- [Data for this task]
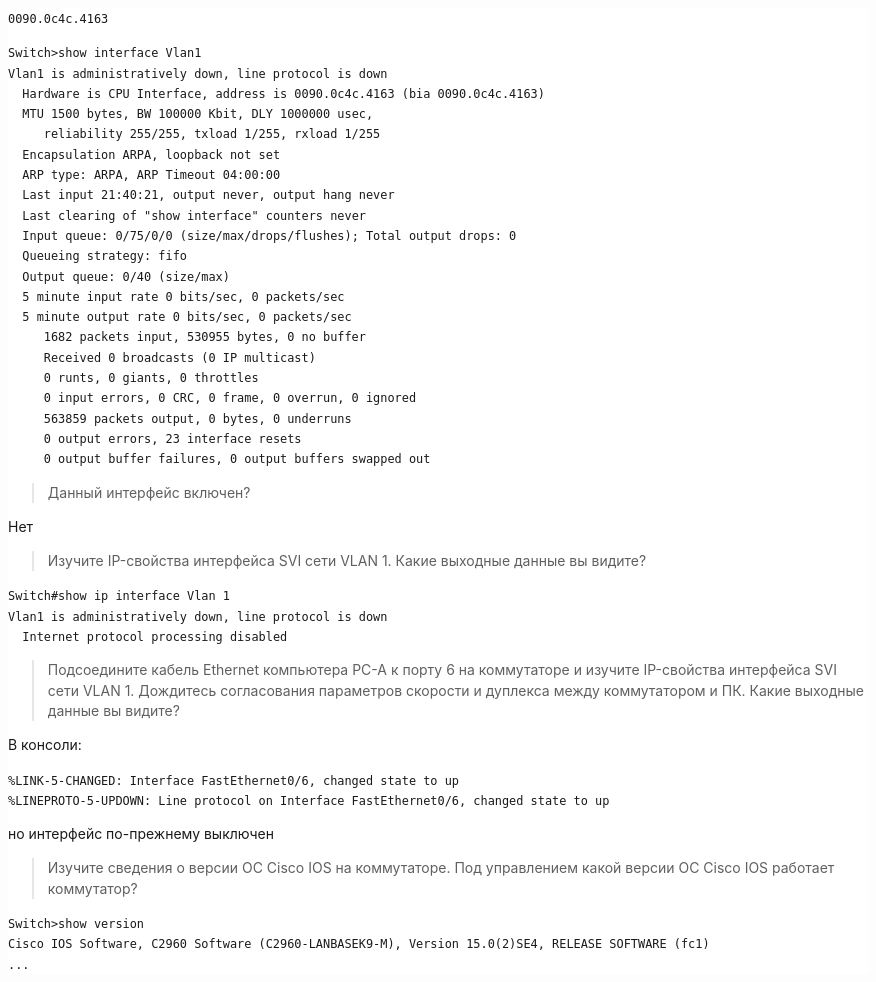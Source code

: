 `0090.0c4c.4163`

```shell
Switch>show interface Vlan1
Vlan1 is administratively down, line protocol is down
  Hardware is CPU Interface, address is 0090.0c4c.4163 (bia 0090.0c4c.4163)
  MTU 1500 bytes, BW 100000 Kbit, DLY 1000000 usec,
     reliability 255/255, txload 1/255, rxload 1/255
  Encapsulation ARPA, loopback not set
  ARP type: ARPA, ARP Timeout 04:00:00
  Last input 21:40:21, output never, output hang never
  Last clearing of "show interface" counters never
  Input queue: 0/75/0/0 (size/max/drops/flushes); Total output drops: 0
  Queueing strategy: fifo
  Output queue: 0/40 (size/max)
  5 minute input rate 0 bits/sec, 0 packets/sec
  5 minute output rate 0 bits/sec, 0 packets/sec
     1682 packets input, 530955 bytes, 0 no buffer
     Received 0 broadcasts (0 IP multicast)
     0 runts, 0 giants, 0 throttles
     0 input errors, 0 CRC, 0 frame, 0 overrun, 0 ignored
     563859 packets output, 0 bytes, 0 underruns
     0 output errors, 23 interface resets
     0 output buffer failures, 0 output buffers swapped out
```

> Данный интерфейс включен?

Нет

> Изучите IP-свойства интерфейса SVI сети VLAN 1.
> Какие выходные данные вы видите?

```shell
Switch#show ip interface Vlan 1
Vlan1 is administratively down, line protocol is down
  Internet protocol processing disabled
```

> Подсоедините кабель Ethernet компьютера PC-A к порту 6 на коммутаторе и изучите IP-свойства интерфейса SVI сети VLAN 1. Дождитесь согласования параметров скорости и дуплекса между коммутатором и ПК.
> Какие выходные данные вы видите?

В консоли:

```shell
%LINK-5-CHANGED: Interface FastEthernet0/6, changed state to up
%LINEPROTO-5-UPDOWN: Line protocol on Interface FastEthernet0/6, changed state to up
```

но интерфейс по-прежнему выключен

> Изучите сведения о версии ОС Cisco IOS на коммутаторе.
> Под управлением какой версии ОС Cisco IOS работает коммутатор?

```shell
Switch>show version
Cisco IOS Software, C2960 Software (C2960-LANBASEK9-M), Version 15.0(2)SE4, RELEASE SOFTWARE (fc1)
...
```
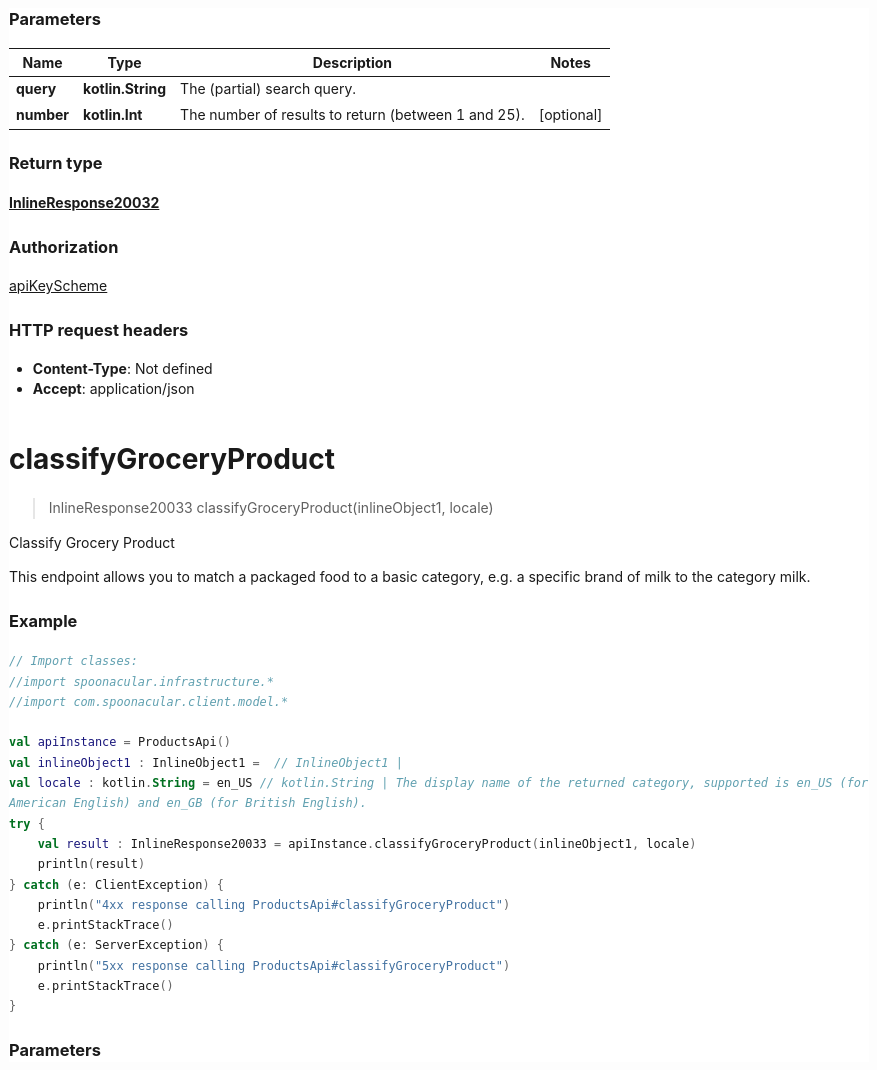 ### Parameters

Name | Type | Description  | Notes
------------- | ------------- | ------------- | -------------
 **query** | **kotlin.String**| The (partial) search query. |
 **number** | **kotlin.Int**| The number of results to return (between 1 and 25). | [optional]

### Return type

[**InlineResponse20032**](InlineResponse20032.md)

### Authorization

[apiKeyScheme](../README.md#apiKeyScheme)

### HTTP request headers

 - **Content-Type**: Not defined
 - **Accept**: application/json

<a name="classifyGroceryProduct"></a>
# **classifyGroceryProduct**
> InlineResponse20033 classifyGroceryProduct(inlineObject1, locale)

Classify Grocery Product

This endpoint allows you to match a packaged food to a basic category, e.g. a specific brand of milk to the category milk.

### Example
```kotlin
// Import classes:
//import spoonacular.infrastructure.*
//import com.spoonacular.client.model.*

val apiInstance = ProductsApi()
val inlineObject1 : InlineObject1 =  // InlineObject1 | 
val locale : kotlin.String = en_US // kotlin.String | The display name of the returned category, supported is en_US (for American English) and en_GB (for British English).
try {
    val result : InlineResponse20033 = apiInstance.classifyGroceryProduct(inlineObject1, locale)
    println(result)
} catch (e: ClientException) {
    println("4xx response calling ProductsApi#classifyGroceryProduct")
    e.printStackTrace()
} catch (e: ServerException) {
    println("5xx response calling ProductsApi#classifyGroceryProduct")
    e.printStackTrace()
}
```

### Parameters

- [Exercise directions]
Which lines in the data above contain "интерфейса"? Show each one.

- [Solution]
> Изучите IP-свойства интерфейса SVI сети VLAN 1.
> Подсоедините кабель Ethernet компьютера PC-A к порту 6 на коммутаторе и изучите IP-свойства интерфейса SVI сети VLAN 1. Дождитесь согласования параметров скорости и дуплекса между коммутатором и ПК.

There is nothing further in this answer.